Worker Views (v1)
Starting in v0.16.0, the Ink REPL renders a chip strip along the bottom of the screen showing the coordinator plus every spawned worker. You can switch between transcripts without leaving the REPL.
Worker views are read-only in v1. Typing in a worker view and pressing Enter surfaces a quiet hint and is never sent anywhere. Steering (sending prompts to a specific worker) is planned for v2.
What you see
- A horizontal strip of chips, one per view, anchored above the input area
- The active view is highlighted; chips reflect each worker's live status
- The coordinator is always the leftmost chip
- Ghost chips appear for workers that ran in a prior session (after
--resume); their transcript is lazily loaded the first time you switch to them
When no workers are spawned, the strip is hidden entirely so the coordinator-only flow is unchanged.
Per-worker transcripts
Each worker has its own append-only NDJSON transcript file (one .ndjson per worker), aggregated from the worker's SDK events by WorkerTranscriptStore and persisted via NDJSONTranscriptPersistence. Switching views just re-reads the corresponding transcript — there is no live tail-following yet.
On --resume, ghost chips are re-hydrated from session metadata for any workers that previously persisted a transcript.

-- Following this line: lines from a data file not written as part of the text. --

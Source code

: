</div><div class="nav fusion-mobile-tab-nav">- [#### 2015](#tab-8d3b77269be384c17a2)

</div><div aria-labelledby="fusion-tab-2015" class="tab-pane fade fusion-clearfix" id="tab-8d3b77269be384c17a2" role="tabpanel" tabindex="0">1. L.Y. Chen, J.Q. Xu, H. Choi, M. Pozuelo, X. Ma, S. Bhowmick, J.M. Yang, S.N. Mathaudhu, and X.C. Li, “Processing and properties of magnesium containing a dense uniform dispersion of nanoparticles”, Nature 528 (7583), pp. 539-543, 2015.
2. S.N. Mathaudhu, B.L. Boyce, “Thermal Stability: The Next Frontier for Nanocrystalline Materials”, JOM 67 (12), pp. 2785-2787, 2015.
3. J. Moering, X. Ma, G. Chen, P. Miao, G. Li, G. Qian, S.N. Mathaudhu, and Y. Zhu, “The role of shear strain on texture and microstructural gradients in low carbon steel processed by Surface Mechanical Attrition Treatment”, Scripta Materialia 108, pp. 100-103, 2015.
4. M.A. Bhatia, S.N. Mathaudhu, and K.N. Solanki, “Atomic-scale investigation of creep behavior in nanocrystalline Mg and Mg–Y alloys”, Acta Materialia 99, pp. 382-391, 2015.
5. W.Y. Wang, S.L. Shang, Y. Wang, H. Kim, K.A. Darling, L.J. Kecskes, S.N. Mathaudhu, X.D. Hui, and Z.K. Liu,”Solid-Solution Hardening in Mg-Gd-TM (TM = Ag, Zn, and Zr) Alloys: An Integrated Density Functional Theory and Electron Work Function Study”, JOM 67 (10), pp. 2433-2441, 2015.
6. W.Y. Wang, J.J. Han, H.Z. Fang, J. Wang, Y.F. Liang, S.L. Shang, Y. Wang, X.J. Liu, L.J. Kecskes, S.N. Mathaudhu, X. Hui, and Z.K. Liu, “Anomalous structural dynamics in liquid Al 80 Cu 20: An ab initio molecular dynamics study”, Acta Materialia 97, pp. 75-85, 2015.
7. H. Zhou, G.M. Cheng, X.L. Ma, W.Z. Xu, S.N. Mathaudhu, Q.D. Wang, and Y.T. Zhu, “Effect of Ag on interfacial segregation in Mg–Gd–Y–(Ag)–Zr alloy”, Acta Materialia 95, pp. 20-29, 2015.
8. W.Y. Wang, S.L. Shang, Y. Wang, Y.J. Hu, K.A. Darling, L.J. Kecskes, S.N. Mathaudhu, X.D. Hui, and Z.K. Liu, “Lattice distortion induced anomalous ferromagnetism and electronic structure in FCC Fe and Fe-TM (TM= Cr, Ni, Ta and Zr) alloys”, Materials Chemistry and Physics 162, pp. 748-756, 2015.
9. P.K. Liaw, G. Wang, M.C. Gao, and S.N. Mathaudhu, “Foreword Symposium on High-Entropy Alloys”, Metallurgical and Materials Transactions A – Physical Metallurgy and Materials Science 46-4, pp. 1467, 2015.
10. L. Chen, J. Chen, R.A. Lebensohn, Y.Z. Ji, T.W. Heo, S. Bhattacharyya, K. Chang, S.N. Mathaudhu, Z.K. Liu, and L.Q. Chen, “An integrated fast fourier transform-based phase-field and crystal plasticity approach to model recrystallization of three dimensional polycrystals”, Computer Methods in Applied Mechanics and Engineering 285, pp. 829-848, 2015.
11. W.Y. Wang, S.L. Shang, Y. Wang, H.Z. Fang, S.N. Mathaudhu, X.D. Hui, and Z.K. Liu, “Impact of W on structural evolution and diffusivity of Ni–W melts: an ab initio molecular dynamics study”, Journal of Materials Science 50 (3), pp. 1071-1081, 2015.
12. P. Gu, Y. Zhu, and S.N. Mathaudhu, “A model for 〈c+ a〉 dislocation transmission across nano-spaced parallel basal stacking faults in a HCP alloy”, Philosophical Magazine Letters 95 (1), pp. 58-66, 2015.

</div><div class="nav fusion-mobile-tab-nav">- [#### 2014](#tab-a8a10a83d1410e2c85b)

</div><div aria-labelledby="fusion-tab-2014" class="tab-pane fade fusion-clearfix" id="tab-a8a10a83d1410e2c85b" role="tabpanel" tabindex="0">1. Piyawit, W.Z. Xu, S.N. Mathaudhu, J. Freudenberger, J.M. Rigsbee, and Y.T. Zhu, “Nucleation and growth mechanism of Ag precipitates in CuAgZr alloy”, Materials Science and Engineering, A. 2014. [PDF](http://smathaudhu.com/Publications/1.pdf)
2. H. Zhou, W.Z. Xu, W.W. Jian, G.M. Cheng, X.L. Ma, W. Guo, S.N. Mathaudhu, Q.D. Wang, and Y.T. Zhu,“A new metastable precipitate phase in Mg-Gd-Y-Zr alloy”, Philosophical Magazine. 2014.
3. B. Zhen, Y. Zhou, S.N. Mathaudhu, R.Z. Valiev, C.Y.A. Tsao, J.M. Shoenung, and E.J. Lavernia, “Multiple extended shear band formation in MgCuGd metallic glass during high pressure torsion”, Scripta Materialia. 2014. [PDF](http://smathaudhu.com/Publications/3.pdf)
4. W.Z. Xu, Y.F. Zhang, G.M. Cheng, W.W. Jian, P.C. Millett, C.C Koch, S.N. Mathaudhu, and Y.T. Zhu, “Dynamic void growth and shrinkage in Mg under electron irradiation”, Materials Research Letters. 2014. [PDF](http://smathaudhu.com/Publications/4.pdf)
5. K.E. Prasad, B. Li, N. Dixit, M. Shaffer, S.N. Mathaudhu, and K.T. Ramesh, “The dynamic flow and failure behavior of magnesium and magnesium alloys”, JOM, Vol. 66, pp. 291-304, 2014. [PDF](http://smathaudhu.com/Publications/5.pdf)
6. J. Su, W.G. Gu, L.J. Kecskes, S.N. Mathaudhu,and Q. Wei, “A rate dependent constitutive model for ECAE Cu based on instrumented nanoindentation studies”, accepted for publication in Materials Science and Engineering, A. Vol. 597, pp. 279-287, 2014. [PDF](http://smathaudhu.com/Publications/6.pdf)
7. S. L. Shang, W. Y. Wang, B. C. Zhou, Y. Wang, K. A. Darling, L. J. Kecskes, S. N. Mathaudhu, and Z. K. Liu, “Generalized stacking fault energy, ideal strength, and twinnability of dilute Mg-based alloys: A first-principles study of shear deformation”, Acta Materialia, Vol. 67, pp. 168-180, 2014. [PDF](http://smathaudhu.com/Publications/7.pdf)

The transcript itself is lazy-loaded the first time you switch to that view (via a reverse-byte-scan loadTail), so resume stays fast even when historical workers accumulate.
Switching views
| Action | Binding | Notes |
|---|---|---|
| Cycle next view | Ctrl+] (canonical) | reliable across terminals |
| Cycle previous view | Ctrl+[ (canonical) | reliable across terminals |
| Cycle next / prev (opportunistic) | Ctrl+Tab / Ctrl+Shift+Tab | terminal-dependent — many terminals swallow these |
| Return to Coordinator | Esc | only fires when the input buffer is empty |
| Focus the chip strip | Ctrl+G | navigate with ← / →, Enter to switch |
| Dismiss the cursor chip (strip-focus) | d or Delete | only for completed / failed / killed workers |
| Dismiss all terminal chips at once | Shift+D | skips the active view; toast pinned to coordinator |
| Switch to a named view | /view <name> | accepts agent id, display name, or prefix |
| List available views | /view | also marks the active one |
| Enter strip-focus from input | /view focus | equivalent to Ctrl+G |
Ctrl+] and Ctrl+[ are the canonical bindings — they map to ASCII 0x1D / 0x1B and are reliably emitted by virtually every terminal. The Ctrl+Tab family is documented as opportunistic because many terminals (and some multiplexers) intercept it before it reaches the application.
Strip-focus mode
Ctrl+G (or /view focus) enters strip-focus mode: the chip strip becomes the keyboard-focus target and the input is gated.
| Key | Effect |
|---|---|
← / → | Move the cursor between chips (wraps) |
Enter | Apply the cursor as the active view and exit focus |
Esc | Exit focus without applying |
d / Delete | Dismiss the cursored chip (subject to the rules below) |
Shift+D | Dismiss all terminal (completed / failed / killed) chips at once; the active view is preserved |
Dismiss rules
Dismissing a chip removes it from the strip. Dismissal is refused — with a dim transcript hint — in the following cases:
- Coordinator chip — the coordinator can never be dismissed
- Currently active chip — switch away first (
Ctrl+]or/view <name>), re-enter strip-focus, then dismiss - Worker still running — stop it first with
/stop <agent-id>or wait for it to reach a terminal state (completed / failed / killed)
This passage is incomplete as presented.